Build an LLM application: Leveraging the vector search capabilities of Azure Cognitive Services
Author | Simon Bisson
curator | Ethan
Microsoft’s cognitive search API now offers vector search as a service for use with large language models in Azure OpenAI and more.
Tools such as Semantic Core, TypeChat and LangChain make it possible to build applications around generative AI technologies such as Azure OpenAI. This is because they allow constraints to be imposed on the underlying large language model (LLM), which can be used as a tool for building and running natural language interfaces
Essentially, an LLM is a tool for navigating a semantic space , where a deep neural network can predict the next syllable in a chain of tokens starting from the initial cue. If the prompt is open-ended, the LLM may exceed its input scope and produce something that seems reasonable but is actually complete nonsense.
Just as we tend to trust the output of search engines, we also tend to trust the output of LLM because we view them as another aspect of familiar technology. But training large language models using trusted data from sites like Wikipedia, Stack Overflow, and Reddit doesn't convey an understanding of the content; it simply gives the ability to generate text that follows the same patterns as the text in those sources. . Sometimes the output may be correct, but other times it may be wrong.
How do we avoid errors and meaningless output from large language models and ensure that our users get accurate and reasonable answers to their queries?
1. Limit large models with semantic memory constraints
What we need to do is limit LLM to ensure that it only generates text from smaller data sets.
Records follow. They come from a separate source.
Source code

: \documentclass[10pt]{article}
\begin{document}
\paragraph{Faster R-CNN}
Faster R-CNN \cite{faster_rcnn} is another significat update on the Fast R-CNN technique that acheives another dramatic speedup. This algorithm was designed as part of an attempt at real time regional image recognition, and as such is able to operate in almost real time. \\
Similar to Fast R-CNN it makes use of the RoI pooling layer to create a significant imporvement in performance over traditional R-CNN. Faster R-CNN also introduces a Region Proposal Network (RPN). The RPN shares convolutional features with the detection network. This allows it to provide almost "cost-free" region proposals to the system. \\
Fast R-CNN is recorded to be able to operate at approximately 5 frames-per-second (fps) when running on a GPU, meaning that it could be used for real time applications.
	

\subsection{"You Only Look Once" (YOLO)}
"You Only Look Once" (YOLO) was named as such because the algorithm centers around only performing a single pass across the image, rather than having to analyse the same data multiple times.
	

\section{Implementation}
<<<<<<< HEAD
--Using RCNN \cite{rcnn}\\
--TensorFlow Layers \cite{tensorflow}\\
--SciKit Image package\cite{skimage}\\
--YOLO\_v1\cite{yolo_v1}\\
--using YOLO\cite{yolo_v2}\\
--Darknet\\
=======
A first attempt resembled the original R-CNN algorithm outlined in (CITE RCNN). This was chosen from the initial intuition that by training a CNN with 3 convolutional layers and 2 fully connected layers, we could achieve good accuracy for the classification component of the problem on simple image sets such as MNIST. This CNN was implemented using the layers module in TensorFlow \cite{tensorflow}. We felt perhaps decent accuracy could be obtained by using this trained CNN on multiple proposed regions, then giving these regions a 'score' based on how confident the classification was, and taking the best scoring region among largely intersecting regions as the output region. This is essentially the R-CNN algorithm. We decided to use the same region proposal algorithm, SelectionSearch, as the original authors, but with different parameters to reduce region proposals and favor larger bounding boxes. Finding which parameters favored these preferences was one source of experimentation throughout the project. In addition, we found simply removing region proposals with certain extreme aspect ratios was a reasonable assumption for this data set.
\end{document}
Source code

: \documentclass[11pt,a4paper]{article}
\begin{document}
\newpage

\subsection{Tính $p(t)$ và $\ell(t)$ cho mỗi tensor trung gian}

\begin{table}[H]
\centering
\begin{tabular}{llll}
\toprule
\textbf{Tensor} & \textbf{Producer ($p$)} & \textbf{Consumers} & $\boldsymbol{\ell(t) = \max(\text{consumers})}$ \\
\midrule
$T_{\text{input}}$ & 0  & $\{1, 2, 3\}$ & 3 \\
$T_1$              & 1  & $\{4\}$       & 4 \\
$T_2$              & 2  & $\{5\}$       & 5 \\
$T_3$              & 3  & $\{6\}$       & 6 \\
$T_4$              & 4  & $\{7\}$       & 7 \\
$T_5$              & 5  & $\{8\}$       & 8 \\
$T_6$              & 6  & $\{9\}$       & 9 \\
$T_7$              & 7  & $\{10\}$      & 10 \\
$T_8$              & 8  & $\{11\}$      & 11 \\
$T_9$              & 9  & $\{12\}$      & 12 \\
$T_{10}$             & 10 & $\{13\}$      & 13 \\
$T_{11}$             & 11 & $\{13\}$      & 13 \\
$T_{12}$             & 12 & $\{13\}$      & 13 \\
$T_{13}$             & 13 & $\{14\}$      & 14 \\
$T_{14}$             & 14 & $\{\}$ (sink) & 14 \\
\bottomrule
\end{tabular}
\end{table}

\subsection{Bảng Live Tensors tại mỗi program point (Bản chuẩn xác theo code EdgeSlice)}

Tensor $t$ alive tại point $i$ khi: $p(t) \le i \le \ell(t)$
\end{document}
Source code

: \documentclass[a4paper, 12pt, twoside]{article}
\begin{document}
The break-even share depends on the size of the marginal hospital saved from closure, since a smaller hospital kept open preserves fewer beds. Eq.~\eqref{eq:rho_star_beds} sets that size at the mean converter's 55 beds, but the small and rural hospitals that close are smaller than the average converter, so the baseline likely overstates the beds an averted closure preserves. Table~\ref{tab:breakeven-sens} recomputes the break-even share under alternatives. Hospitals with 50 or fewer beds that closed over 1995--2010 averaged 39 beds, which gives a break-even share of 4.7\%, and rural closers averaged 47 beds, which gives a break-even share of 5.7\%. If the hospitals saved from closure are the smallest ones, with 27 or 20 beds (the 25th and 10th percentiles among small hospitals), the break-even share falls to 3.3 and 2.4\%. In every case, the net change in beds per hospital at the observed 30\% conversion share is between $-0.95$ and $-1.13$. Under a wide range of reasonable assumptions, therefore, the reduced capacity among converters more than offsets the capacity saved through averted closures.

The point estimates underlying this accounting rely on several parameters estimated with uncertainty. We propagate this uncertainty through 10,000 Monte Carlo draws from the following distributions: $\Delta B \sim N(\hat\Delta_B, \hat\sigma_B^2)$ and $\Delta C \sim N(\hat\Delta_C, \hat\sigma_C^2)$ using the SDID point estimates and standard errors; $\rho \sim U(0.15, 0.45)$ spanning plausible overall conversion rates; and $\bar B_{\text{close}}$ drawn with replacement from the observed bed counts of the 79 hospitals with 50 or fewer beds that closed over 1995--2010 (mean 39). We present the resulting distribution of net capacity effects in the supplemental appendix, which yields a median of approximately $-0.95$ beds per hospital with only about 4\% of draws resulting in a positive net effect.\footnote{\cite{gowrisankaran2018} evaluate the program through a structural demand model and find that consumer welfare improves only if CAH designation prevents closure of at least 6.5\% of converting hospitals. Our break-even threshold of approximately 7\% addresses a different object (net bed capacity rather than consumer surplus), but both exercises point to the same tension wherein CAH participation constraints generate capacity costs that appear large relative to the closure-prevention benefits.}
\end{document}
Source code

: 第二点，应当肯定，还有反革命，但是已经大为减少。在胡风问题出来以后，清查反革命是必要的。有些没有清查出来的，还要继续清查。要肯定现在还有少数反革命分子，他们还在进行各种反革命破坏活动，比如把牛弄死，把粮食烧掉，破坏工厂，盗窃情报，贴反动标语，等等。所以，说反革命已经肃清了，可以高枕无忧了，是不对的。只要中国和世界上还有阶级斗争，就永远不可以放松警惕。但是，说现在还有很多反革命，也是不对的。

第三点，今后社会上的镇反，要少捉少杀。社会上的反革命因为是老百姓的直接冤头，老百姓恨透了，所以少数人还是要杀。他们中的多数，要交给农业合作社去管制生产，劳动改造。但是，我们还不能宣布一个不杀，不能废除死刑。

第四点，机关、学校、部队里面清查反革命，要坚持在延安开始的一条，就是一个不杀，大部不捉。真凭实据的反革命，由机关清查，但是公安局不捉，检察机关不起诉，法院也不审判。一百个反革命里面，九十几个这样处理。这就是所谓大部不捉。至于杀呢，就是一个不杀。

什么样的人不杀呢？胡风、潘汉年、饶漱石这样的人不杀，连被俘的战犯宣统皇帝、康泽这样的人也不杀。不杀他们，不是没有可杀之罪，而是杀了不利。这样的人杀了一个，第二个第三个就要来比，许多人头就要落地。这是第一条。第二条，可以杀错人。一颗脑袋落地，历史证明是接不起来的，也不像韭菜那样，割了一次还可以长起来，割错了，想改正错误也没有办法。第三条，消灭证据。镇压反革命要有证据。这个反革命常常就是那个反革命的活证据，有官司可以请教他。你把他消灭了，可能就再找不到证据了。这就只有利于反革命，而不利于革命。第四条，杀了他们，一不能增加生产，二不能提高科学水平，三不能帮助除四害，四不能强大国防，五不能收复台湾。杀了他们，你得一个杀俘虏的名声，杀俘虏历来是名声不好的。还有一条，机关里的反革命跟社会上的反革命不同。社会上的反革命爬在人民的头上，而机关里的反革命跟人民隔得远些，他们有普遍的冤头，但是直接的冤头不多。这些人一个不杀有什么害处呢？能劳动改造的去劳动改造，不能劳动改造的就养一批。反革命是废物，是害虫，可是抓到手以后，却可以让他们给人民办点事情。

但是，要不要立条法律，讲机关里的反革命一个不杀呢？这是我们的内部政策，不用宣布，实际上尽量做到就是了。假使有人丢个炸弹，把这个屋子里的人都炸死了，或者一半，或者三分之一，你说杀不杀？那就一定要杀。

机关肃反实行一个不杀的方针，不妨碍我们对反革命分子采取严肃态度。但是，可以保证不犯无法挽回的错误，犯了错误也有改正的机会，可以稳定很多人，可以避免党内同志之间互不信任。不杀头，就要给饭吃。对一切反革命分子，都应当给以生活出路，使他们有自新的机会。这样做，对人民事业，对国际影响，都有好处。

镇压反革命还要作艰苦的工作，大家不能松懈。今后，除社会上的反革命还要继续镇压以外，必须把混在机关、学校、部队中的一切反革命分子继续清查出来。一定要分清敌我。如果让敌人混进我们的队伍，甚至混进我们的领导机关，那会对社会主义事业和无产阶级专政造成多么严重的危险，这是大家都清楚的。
This is where Microsoft's new LLM-based development stack comes in. It provides the necessary tools to control your model and prevent it from generating errors
You can force a specific output format by using tools like TypeChat, or use orchestration pipelines like Semantic Kernel to handle other possible information source, thereby effectively "rooting" the model in the known semantic space, thus constraining the LLM. Here, LLM can do what it does well, summarize the constructed prompt and generate text based on that prompt, without overshooting (or at least significantly reducing the likelihood of overshooting).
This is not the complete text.